(NEXSTAR) – While the latest numbers show an easing in some measures of inflation – despite a spike in gas prices – some cities have seen larger increases than others over the past year, according to Labor Department data released Wednesday.
The consumer price index was up 3.7% in August over the previous year, an increase from the 3.2% annual pace in July. However, when adjusted to filter out more volatile categories such as food and energy, inflation growth actually slowed from 4.7% in July to 4.3% in August, year-over-year.
This slowing of so-called “core” prices suggests that inflation is coming under control, but at a more gradual pace than the government had hoped as officials try to reach the Federal Reserve’s target of 2%.
“We’re getting to the stage where we’ve basically had all the low-hanging fruit in terms of disinflation,” said Blerina Uruci, an economist at T. Rowe Price. “The progress on core inflation over the coming months is going to be slow and it’s going to be uneven.”

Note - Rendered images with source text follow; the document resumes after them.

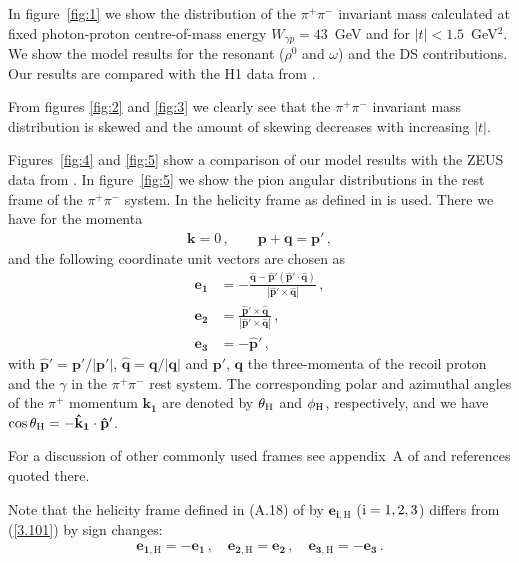 \documentclass[a4paper,11pt]{article}
\newcommand{\nn}{\nonumber}
\begin{document}
In figure~\ref{fig:1} we show the distribution of the $\pi^{+} \pi^{-}$
invariant mass calculated at fixed photon-proton centre-of-mass energy
$W_{\gamma p} = 43$~GeV and for $|t| < 1.5$~GeV$^{2}$.
We show the model results for the resonant ($\rho^{0}$ and $\omega$)
and the DS contributions.
Our results are compared with the H1 data from \cite{H1:2020lzc}.

From figures \ref{fig:2} and \ref{fig:3} we clearly see
that the $\pi^{+}\pi^{-}$ invariant mass distribution is skewed 
and the amount of skewing decreases with increasing $|t|$.

Figures~\ref{fig:4} and \ref{fig:5} show a comparison
of our model results with the ZEUS data from \cite{ZEUS:1997rof}.
In figure~\ref{fig:5} we show the pion angular distributions
in the rest frame of the $\pi^{+}\pi^{-}$ system.
In \cite{ZEUS:1997rof} the helicity frame as defined in
\cite{Schilling:1969um,Schilling:1973ag} is used.
There we have for the momenta
%
\begin{eqnarray}
\mathbf{k} = 0\,, \qquad \mathbf{p} + \mathbf{q} = \mathbf{p'} \,,
\label{3.100}
\end{eqnarray}
%
and the following coordinate unit vectors are chosen as
%
\begin{align}
\mathbf{e}_{\mathbf{1}}  &=  
- \frac{\mathbf{\hat{q}} - \mathbf{\hat{p}'} (\mathbf{\hat{p}'} \cdot \mathbf{\hat{q}})}{|\mathbf{\hat{p}'} \times \mathbf{\hat{q}}|}
\,, \nn \\
\mathbf{e}_{\mathbf{2}}  &=  
\frac{\mathbf{\hat{p}'} \times \mathbf{\hat{q}}}{|\mathbf{\hat{p}'} \times \mathbf{\hat{q}}|}
\,, \nn \\
\mathbf{e}_{\mathbf{3}}  &= 
\mathbf{-\hat{p}'} \,,
\label{3.101}
\end{align}
%
with $\mathbf{\hat{p}'} = \mathbf{p}' / |\mathbf{p}'|$,
$\mathbf{\hat{q}} = \mathbf{q} / |\mathbf{q}|$
and $\mathbf{p}'$, $\mathbf{q}$ the three-momenta of the recoil proton
and the $\gamma$ in the $\pi^{+}\pi^{-}$ rest system.
The corresponding polar and azimuthal angles of the $\pi^{+}$
momentum $\mathbf{k_{1}}$ are denoted 
by $\theta_{\rm H}$ and $\phi_{\rm H}$, respectively,
and we have 
$\cos \theta_{\rm H} = -\mathbf{\hat{k}_{1}} \cdot \mathbf{\hat{p}'}$.

For a discussion of other commonly used frames see
appendix~A of \cite{Bolz:2014mya}
and references quoted there.

Note that the helicity frame defined in (A.18) of \cite{Bolz:2014mya} 
by $\mathbf{e}_{\mathbf{i},\mathrm{H}}$
(${\rm i} = 1, 2, 3$)
differs from (\ref{3.101}) by sign changes:
%
\begin{align}
\mathbf{e}_{\mathbf{1},\mathrm{H}} = -\mathbf{e}_{\mathbf{1}}\,,
\quad 
\mathbf{e}_{\mathbf{2},\mathrm{H}} =  \mathbf{e}_{\mathbf{2}}\,,\quad 
\mathbf{e}_{\mathbf{3},\mathrm{H}} = -\mathbf{e}_{\mathbf{3}}\,.
\label{3.102}
\end{align}
%
\end{document}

On a monthly basis, consumer prices jumped 0.6% in August, the biggest increase in more than a year.
On an annual basis, Florida’s major metros lead all others when it comes to inflation. The Miami-Fort Lauderdale-West Palm Beach jumped by 7.8%, with Tampa-St. Petersburg-Clearwater notching a 5.9% increase, which tied with Michigan’s Detroit-Warren-Dearborn area.
A July report found that Florida’s steep inflationary trend is in part due to an influx of new residents and tourists.
“Any time you have a population that is growing that is going to push up demand for everything whether its goods, services, food, clothing, vacations, housing, etc.,” Amanda Phalin, an instructional associate professor at the University of Florida’s Warrington College of Business Management Department, told WalletHub.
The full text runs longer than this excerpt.